The Irish water spaniel goes at everything in life with gusto and enthusiasm. He loves to swim, run, hunt and play and needs a lot of exercise. A clown at heart, he can be stubborn and independent, so he needs to be trained with patience, firmness and a sense of humor. He is generally good with children, though some can be timid.
Irish Water Spaniel Dog Care
This active, athletic, inquisitive breed needs lots of mental and physical exertion to keep him from becoming frustrated or bored. An hour of free running or strenuous playing a day is necessary to satisfy his needs. Obedience work can also be helpful in giving him the mental challenges he enjoys. The curly coat needs brushing and combing two to three times a week, plus scissoring every few months. Like all dogs, he loses his coat periodically; however, the hairs tend to become trapped in the other hairs rather than fall off. If not combed out, they will form mats and cords.

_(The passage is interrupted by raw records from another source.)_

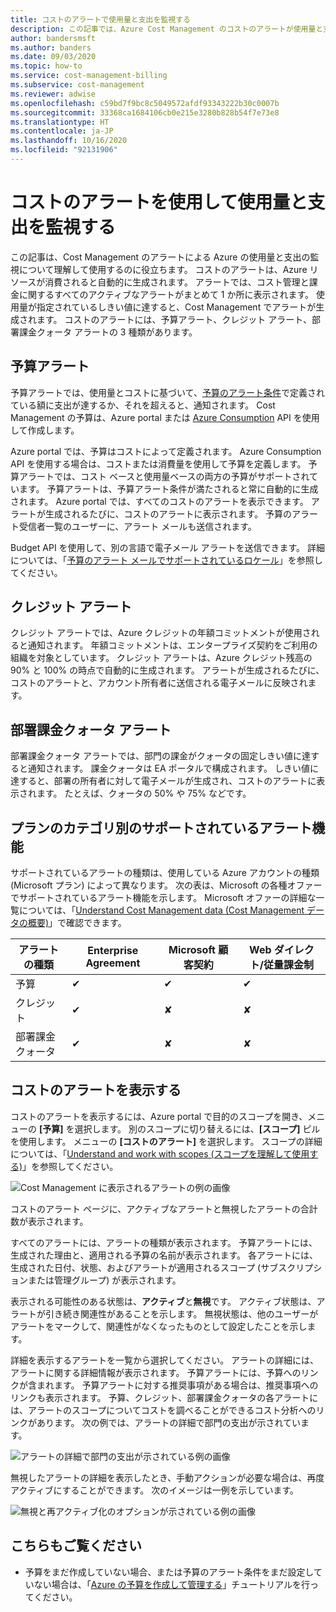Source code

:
 ```yaml
---
title: コストのアラートで使用量と支出を監視する
description: この記事では、Azure Cost Management のコストのアラートが使用量と支出の監視にどのように役立つのかについて説明します。
author: bandersmsft
ms.author: banders
ms.date: 09/03/2020
ms.topic: how-to
ms.service: cost-management-billing
ms.subservice: cost-management
ms.reviewer: adwise
ms.openlocfilehash: c59bd7f9bc8c5049572afdf93343222b30c0007b
ms.sourcegitcommit: 33368ca1684106cb0e215e3280b828b54f7e73e8
ms.translationtype: HT
ms.contentlocale: ja-JP
ms.lasthandoff: 10/16/2020
ms.locfileid: "92131906"
---
```

# <a name="use-cost-alerts-to-monitor-usage-and-spending"></a>コストのアラートを使用して使用量と支出を監視する

この記事は、Cost Management のアラートによる Azure の使用量と支出の監視について理解して使用するのに役立ちます。 コストのアラートは、Azure リソースが消費されると自動的に生成されます。 アラートでは、コスト管理と課金に関するすべてのアクティブなアラートがまとめて 1 か所に表示されます。 使用量が指定されているしきい値に達すると、Cost Management でアラートが生成されます。 コストのアラートには、予算アラート、クレジット アラート、部署課金クォータ アラートの 3 種類があります。

## <a name="budget-alerts"></a>予算アラート

予算アラートでは、使用量とコストに基づいて、[予算のアラート条件](tutorial-acm-create-budgets.md)で定義されている額に支出が達するか、それを超えると、通知されます。 Cost Management の予算は、Azure portal または [Azure Consumption](/rest/api/consumption) API を使用して作成します。

Azure portal では、予算はコストによって定義されます。 Azure Consumption API を使用する場合は、コストまたは消費量を使用して予算を定義します。 予算アラートでは、コスト ベースと使用量ベースの両方の予算がサポートされています。 予算アラートは、予算アラート条件が満たされると常に自動的に生成されます。 Azure portal では、すべてのコストのアラートを表示できます。 アラートが生成されるたびに、コストのアラートに表示されます。 予算のアラート受信者一覧のユーザーに、アラート メールも送信されます。

Budget API を使用して、別の言語で電子メール アラートを送信できます。 詳細については、「[予算のアラート メールでサポートされているロケール](manage-automation.md#supported-locales-for-budget-alert-emails)」を参照してください。

## <a name="credit-alerts"></a>クレジット アラート

クレジット アラートでは、Azure クレジットの年額コミットメントが使用されると通知されます。 年額コミットメントは、エンタープライズ契約をご利用の組織を対象としています。 クレジット アラートは、Azure クレジット残高の 90% と 100% の時点で自動的に生成されます。 アラートが生成されるたびに、コストのアラートと、アカウント所有者に送信される電子メールに反映されます。

## <a name="department-spending-quota-alerts"></a>部署課金クォータ アラート

部署課金クォータ アラートでは、部門の課金がクォータの固定しきい値に達すると通知されます。 課金クォータは EA ポータルで構成されます。 しきい値に達すると、部署の所有者に対して電子メールが生成され、コストのアラートに表示されます。 たとえば、クォータの 50% や 75% などです。

## <a name="supported-alert-features-by-offer-categories"></a>プランのカテゴリ別のサポートされているアラート機能

サポートされているアラートの種類は、使用している Azure アカウントの種類 (Microsoft プラン) によって異なります。 次の表は、Microsoft の各種オファーでサポートされているアラート機能を示します。 Microsoft オファーの詳細な一覧については、「[Understand Cost Management data (Cost Management データの概要)](understand-cost-mgt-data.md)」で確認できます。

| アラートの種類 | Enterprise Agreement | Microsoft 顧客契約 | Web ダイレクト/従量課金制 |
|---|---|---|---|
| 予算 | ✔ | ✔ | ✔ |
| クレジット | ✔ |✘ | ✘ |
| 部署課金クォータ | ✔ | ✘ | ✘ |



## <a name="view-cost-alerts"></a>コストのアラートを表示する

コストのアラートを表示するには、Azure portal で目的のスコープを開き、メニューの **[予算]** を選択します。 別のスコープに切り替えるには、**[スコープ]** ピルを使用します。 メニューの **[コストのアラート]** を選択します。 スコープの詳細については、「[Understand and work with scopes (スコープを理解して使用する)](understand-work-scopes.md)」を参照してください。

![Cost Management に表示されるアラートの例の画像](./media/cost-mgt-alerts-monitor-usage-spending/budget-alerts-fullscreen.png)

コストのアラート ページに、アクティブなアラートと無視したアラートの合計数が表示されます。

すべてのアラートには、アラートの種類が表示されます。 予算アラートには、生成された理由と、適用される予算の名前が表示されます。 各アラートには、生成された日付、状態、およびアラートが適用されるスコープ (サブスクリプションまたは管理グループ) が表示されます。

表示される可能性のある状態は、**アクティブ**と**無視**です。 アクティブ状態は、アラートが引き続き関連性があることを示します。 無視状態は、他のユーザーがアラートをマークして、関連性がなくなったものとして設定したことを示します。

詳細を表示するアラートを一覧から選択してください。 アラートの詳細には、アラートに関する詳細情報が表示されます。 予算アラートには、予算へのリンクが含まれます。 予算アラートに対する推奨事項がある場合は、推奨事項へのリンクも表示されます。 予算、クレジット、部署課金クォータの各アラートには、アラートのスコープについてコストを調べることができるコスト分析へのリンクがあります。 次の例では、アラートの詳細で部門の支出が示されています。

![アラートの詳細で部門の支出が示されている例の画像](./media/cost-mgt-alerts-monitor-usage-spending/dept-spending-selected-with-credits.png)

無視したアラートの詳細を表示したとき、手動アクションが必要な場合は、再度アクティブにすることができます。 次のイメージは一例を示しています。

![無視と再アクティブ化のオプションが示されている例の画像](./media/cost-mgt-alerts-monitor-usage-spending/Dismiss-reactivate-options.png)

## <a name="see-also"></a>こちらもご覧ください

- 予算をまだ作成していない場合、または予算のアラート条件をまだ設定していない場合は、「[Azure の予算を作成して管理する](tutorial-acm-create-budgets.md)」チュートリアルを行ってください。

Irish Water Spaniel Dog Health
Major concerns: CHD
Minor concerns: none
Occasionally seen: none
Suggested tests: hip
Life span: 10-12 years
Interested in the history of the Irish Water Spaniel dog breed?
The Irish water spaniel is one of the oldest and most distinctive spaniels. Dogs resembling them are depicted in manuscripts from 1,000 years ago. In the 1100s, mention is made of dogs called Shannon spaniels, rat-tail spaniels, whip-tail spaniels or Irish water spaniels. Continued references to the Irish water spaniel can be found from 1600 on. Around that time, the king of France is said to have been presented with an Irish water spaniel. Whether the breed was at one time found in different varieties or whether several similar breeds were his forebears is a matter of conjecture. What is agreed upon is that several similar spaniels existed in Ireland: the Northern Irish, Southern Irish and Tweed spaniels. The Southern Irish spaniel, also called McCarthy's Breed, is credited with being the eventual major forebear of today's dogs. In the mid-1800s, the appearance of the prolific sire Boatswain so influenced the breed that he is often credited as being the progenitor of the modern Irish water spaniel. The breed entered the show ring in both Britain and America by the late 1800s. In 1875, he was the third-most popular sporting dog. Despite his enchantingly clownish appearance and adept water-retrieving ability, the Irish water spaniel lost popularity and is only rarely seen in the show ring or found as the family pet.